Mar 05, 2015, 3:19 PM EST
Chinese Premier Li Keqiang delivers his work report at the opening of the 3rd Session of the 12th National People's Congress at the Great Hall of the People on March 5, 2015 in Beijing, China. The government work report presented the main targets of economic and social development, a projected 2015 GDP growth of about 7 percent; and consumer prices rising about 3 percent.
Lintao Zhang/Getty Images

China lowered its annual GDP growth target to about 7% today, which is “the new normal” for the country’s economy. AFP reports that the figure announced by Premier Li Keqiang is the lowest since a similar goal in 2004 and comes after China's gross domestic product (GDP) expanded 7.4 per cent in 2014, the slowest pace in 24 years. Last year's target was "about 7.5 per cent". The cut was widely expected by economists and reflects the reality of a multi-year slowdown in the Asian giant that has seen it come off regular annual double-digit expansions. 

AP notes that communist leaders say they are comfortable with the slowdown that President Xi Jinping, invoking an American phrase, has dubbed "the new normal." But in a sign they are afraid of a politically dangerous spike in joblessness, they have tried to spur activity with two interest rate cuts since November and a reduction in business taxes. Li promised to give entrepreneurs and foreign investors a bigger role in an economy that after three decades of market-oriented reforms still is dominated by government-owned banks, oil producers and other companies. Beijing will cut in half the number of fields in service and manufacturing industries in which foreign investment is restricted, the premier said. He gave no details but the change has long been sought by foreign companies that face a thicket of restrictions and feel increasingly unwelcome.

In the short-term, China's top policymakers are grappling to sustain an economy weighed down by a cooling property market, high debt levels and excess factory capacity, according to Reuters. Over the longer run, they are seeking to boost consumption to relieve overdependence on export markets and cut wasteful investment. Adding a fiscal boost to the central bank's monetary support, Beijing plans to lift government spending to 17.15 trillion yuan ($2.74 trillion) in 2015, an increase of 10.6 percent on 2014. That will mean raising the budget deficit to 1.62 trillion yuan, or around 2.3 percent of GDP, compared with 2.1 percent last year and the widest since 2009, when Beijing unleashed a stimulus splurge in response to the financial crisis. Some of the extra money will be spent on railway and water projects and modernizing agriculture, although the chairman of the government's economic planning agency, Xu Shaoshi, said its investment plans should not be seen as a "massive stimulus".

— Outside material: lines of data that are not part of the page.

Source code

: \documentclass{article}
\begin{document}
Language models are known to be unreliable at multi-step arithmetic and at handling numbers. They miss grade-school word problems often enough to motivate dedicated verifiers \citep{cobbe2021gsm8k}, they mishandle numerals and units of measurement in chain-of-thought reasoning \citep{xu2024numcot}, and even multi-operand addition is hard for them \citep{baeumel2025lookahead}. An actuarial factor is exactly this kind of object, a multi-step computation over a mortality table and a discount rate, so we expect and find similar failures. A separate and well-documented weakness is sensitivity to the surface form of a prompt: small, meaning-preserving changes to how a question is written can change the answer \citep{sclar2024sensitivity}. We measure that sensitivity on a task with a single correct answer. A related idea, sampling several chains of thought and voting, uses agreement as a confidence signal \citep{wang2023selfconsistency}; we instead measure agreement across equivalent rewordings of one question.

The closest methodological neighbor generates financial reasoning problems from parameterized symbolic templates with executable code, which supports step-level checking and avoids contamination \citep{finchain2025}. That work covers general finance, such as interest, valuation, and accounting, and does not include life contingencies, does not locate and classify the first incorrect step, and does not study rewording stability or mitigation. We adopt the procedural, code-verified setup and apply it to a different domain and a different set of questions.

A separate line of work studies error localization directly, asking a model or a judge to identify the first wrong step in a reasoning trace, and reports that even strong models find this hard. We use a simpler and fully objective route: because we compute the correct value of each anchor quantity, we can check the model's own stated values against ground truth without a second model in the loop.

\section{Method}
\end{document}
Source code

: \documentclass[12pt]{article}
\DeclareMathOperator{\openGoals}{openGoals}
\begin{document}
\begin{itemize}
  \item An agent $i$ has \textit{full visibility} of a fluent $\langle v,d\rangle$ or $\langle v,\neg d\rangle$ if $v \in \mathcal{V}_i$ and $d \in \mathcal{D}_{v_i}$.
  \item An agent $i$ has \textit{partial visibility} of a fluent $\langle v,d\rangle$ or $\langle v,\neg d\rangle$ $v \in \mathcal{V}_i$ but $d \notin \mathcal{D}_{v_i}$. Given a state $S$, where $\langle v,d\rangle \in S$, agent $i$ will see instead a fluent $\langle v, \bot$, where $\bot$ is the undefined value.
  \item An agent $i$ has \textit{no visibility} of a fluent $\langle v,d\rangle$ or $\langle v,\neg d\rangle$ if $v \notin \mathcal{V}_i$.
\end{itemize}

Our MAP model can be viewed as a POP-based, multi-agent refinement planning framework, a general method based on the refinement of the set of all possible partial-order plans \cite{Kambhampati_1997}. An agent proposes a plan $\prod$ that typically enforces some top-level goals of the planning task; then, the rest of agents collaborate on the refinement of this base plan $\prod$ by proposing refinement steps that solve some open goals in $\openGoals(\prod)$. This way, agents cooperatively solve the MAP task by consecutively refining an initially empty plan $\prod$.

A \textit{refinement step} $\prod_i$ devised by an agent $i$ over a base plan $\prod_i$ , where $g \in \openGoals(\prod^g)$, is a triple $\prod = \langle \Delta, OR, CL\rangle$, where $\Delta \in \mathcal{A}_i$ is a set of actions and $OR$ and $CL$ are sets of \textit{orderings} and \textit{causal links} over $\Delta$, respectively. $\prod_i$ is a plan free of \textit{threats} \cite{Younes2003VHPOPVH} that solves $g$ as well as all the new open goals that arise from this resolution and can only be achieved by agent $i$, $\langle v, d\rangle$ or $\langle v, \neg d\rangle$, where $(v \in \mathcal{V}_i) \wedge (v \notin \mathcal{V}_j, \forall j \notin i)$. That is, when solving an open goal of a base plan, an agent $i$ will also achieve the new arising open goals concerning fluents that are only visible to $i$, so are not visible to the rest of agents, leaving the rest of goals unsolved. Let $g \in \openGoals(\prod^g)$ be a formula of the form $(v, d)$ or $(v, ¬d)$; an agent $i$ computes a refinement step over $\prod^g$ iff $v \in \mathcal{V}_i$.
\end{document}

"We will implement the 'Made in China 2025' strategy, seek innovation-driven development, apply smart technology, strengthen foundations, pursue green development and redouble our efforts to upgrade China from a manufacturer of quantity to one of quality," Li said. With Communist Party leaders ever mindful of social stability, Li said China aimed to create more than 10 million new jobs in 2015 and would ensure the jobless rate does not exceed 4.5 percent. China targeted a registered urban unemployment rate of 4.6 percent last year.